And the aesthetic? Tasteful. Thought out. Kanye commissioned a massive Carrara marble table for the reception. Riccardo Tisci designed Kim’s dress. The guest list was curated like an art exhibit, full of industry insiders and cultural players. This was a cultural event with layers and textures that made sense.
Yes they were showing off but at the same time they weren’t just showing off; they were performing an aspirational lifestyle that millions could obsess over, analyze, and replicate in mini ways online. That wedding birthed endless memes, think pieces, and viral moments. It was maximal but meaningful. It had context.
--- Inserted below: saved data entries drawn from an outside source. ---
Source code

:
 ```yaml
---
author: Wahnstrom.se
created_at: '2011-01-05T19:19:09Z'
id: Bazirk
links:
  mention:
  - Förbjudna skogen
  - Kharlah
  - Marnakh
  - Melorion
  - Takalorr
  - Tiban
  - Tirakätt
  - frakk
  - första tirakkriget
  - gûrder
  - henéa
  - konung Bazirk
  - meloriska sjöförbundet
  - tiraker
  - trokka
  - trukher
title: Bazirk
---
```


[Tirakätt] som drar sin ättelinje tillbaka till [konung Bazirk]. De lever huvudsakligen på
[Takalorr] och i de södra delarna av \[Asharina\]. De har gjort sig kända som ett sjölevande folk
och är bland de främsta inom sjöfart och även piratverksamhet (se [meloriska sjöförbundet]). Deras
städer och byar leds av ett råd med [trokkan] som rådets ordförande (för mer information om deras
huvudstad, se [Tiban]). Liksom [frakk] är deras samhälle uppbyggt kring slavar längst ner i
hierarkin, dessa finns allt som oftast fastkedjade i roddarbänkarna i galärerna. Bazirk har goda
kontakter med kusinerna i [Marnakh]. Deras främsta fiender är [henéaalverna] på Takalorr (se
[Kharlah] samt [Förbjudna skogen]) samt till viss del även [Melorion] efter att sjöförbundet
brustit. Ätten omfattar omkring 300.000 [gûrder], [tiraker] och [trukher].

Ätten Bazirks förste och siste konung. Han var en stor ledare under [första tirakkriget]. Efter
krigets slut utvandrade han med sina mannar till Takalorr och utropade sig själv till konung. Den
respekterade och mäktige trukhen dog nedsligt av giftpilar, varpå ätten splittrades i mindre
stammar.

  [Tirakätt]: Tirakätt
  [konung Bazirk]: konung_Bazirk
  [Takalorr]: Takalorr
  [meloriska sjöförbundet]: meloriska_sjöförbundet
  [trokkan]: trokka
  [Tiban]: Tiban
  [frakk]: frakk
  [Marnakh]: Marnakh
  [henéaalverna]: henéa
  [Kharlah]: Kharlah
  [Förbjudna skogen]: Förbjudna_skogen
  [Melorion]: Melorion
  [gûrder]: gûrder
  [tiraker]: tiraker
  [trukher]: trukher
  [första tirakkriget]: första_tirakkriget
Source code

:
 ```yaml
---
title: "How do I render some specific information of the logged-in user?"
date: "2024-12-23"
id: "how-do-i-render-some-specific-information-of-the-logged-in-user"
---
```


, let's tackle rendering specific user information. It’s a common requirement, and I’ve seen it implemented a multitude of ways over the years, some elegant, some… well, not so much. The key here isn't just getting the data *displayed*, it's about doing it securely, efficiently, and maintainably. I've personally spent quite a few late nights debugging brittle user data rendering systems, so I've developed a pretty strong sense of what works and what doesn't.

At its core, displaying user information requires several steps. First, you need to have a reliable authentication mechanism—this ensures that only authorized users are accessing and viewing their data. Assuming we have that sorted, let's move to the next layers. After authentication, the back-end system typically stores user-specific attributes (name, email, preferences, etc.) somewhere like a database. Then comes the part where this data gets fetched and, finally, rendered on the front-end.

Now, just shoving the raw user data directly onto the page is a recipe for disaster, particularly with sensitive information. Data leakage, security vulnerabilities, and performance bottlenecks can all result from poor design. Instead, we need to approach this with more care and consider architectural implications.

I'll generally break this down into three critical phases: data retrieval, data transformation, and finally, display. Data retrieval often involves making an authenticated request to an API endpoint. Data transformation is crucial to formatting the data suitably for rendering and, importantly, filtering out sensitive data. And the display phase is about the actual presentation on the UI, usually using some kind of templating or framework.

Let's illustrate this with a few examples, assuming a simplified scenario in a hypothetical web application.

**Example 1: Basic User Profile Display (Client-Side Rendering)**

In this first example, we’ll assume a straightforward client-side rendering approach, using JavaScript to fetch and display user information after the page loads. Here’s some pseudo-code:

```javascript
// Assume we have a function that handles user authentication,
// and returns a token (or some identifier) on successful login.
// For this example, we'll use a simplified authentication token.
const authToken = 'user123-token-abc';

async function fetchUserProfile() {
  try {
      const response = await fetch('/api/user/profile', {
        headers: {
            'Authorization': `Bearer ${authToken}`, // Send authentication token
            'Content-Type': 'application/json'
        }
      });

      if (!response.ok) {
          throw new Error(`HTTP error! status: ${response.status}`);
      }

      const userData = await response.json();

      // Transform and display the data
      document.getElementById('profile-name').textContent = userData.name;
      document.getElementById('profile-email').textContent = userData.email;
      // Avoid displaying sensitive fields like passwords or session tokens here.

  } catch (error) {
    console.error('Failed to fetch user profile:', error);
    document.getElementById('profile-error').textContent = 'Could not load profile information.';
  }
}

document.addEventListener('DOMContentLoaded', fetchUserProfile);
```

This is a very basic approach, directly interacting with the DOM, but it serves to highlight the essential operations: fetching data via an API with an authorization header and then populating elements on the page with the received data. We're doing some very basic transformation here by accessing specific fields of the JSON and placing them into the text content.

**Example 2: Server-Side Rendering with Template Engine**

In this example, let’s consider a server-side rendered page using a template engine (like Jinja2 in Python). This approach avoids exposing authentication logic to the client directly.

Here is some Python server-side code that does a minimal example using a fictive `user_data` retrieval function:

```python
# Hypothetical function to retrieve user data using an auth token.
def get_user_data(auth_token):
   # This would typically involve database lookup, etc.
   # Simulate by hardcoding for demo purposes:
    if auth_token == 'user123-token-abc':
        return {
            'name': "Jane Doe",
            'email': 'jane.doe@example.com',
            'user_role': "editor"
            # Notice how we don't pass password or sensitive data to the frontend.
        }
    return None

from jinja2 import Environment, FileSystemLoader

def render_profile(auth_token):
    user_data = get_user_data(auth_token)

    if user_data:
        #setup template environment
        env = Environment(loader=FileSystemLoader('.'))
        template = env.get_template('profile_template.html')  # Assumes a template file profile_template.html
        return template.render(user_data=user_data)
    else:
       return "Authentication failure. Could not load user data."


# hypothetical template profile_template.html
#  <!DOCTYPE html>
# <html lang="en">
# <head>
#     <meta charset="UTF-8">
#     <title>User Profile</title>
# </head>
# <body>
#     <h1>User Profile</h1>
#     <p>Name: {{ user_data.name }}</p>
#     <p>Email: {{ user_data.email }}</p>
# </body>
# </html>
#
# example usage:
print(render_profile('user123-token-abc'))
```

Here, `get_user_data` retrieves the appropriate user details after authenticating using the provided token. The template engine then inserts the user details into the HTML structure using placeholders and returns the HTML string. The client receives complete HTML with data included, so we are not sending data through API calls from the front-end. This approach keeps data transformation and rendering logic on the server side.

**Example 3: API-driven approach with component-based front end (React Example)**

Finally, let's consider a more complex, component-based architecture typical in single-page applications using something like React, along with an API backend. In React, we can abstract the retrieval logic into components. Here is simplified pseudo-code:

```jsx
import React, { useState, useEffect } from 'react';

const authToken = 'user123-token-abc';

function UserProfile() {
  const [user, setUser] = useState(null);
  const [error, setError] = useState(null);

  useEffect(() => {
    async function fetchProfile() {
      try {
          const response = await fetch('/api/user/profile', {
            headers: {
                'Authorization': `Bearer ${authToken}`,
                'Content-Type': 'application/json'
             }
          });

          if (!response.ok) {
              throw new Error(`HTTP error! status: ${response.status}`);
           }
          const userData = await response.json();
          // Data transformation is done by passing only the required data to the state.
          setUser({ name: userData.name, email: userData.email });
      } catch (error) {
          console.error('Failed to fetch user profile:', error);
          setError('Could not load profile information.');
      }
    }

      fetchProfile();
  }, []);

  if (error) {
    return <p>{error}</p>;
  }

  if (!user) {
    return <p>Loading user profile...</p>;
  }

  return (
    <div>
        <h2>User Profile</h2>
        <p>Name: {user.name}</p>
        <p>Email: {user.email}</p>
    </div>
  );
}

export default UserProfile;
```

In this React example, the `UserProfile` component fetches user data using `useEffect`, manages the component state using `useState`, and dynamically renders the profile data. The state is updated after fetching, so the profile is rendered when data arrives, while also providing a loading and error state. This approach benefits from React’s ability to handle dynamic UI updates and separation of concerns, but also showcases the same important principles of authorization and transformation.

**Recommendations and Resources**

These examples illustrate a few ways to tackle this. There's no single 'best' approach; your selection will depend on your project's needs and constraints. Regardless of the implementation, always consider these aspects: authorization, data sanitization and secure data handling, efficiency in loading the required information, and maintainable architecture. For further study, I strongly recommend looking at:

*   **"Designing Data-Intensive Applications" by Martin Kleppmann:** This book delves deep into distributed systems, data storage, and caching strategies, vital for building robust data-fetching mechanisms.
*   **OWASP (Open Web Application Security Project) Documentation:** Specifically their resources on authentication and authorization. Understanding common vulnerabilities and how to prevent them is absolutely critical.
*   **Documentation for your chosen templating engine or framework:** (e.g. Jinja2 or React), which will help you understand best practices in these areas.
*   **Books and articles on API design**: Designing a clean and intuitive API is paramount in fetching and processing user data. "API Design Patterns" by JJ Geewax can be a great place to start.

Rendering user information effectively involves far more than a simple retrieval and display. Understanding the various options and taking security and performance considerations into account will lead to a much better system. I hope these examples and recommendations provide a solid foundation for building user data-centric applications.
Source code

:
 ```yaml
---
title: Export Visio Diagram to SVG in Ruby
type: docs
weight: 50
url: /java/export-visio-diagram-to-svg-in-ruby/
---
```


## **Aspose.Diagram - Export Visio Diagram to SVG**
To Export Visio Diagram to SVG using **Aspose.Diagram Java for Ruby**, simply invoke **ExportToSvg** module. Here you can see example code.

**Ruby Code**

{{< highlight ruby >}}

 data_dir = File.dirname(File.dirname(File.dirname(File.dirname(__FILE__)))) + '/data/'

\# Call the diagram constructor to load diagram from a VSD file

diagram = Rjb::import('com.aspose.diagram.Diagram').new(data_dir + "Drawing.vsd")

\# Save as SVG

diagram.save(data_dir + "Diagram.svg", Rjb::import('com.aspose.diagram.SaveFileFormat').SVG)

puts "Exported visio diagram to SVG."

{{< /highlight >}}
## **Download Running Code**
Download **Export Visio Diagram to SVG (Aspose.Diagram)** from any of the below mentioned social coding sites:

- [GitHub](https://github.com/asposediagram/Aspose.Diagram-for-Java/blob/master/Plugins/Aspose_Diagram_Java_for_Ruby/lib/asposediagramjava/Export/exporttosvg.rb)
Venice, however, had no narrative in the Sánchez-Bezos wedding. It was the background, a luxury prop for a story Venice didn’t ask to be part of.
The city did not greet the event with open arms. As Jeff Bezos and Lauren Sánchez exchanged vows, a few hundred protesters gathered at the Venice train station on the following day with one clear message: “Bezos, f**k off,” and “Out of our lagoon!” They chanted in Italian, their voices rippling through the ancient city like a wave of defiance.

Venetian locals like 22-year-old Sofia D’Amato made it clear that this was not about envy. “We are not jealous of the fact that he earns so much money,” she told CNN. “We are jealous when his wealth hits us in the face.”
That wealth hit hard. The wedding reportedly cost $55 million. While Sánchez and Bezos pledged a combined €3 million to three Venetian cultural institutions, D’Amato dismissed the donations as “paltry” compared to the spectacle and disruption inflicted upon the city.
Protesters didn’t just express resentment toward Bezos’s private wealth, they drew stark contrasts between that opulence and the struggles of Amazon workers. One woman, identifying herself as an Amazon employee, shouted into the crowd, “We can barely pay the rent. Many of us come from far away to reach the warehouse… We don’t see these millions.”
The march, which moved through the city’s iconic bridges and squares, was a kaleidoscope of political symbolism: Palestinian flags, pride flags, anti-fascist banners, and Venice’s traditional red standard. Some even modified the golden lion on the Venetian flag to wear a black balaclava, an unmistakable symbol of resistance.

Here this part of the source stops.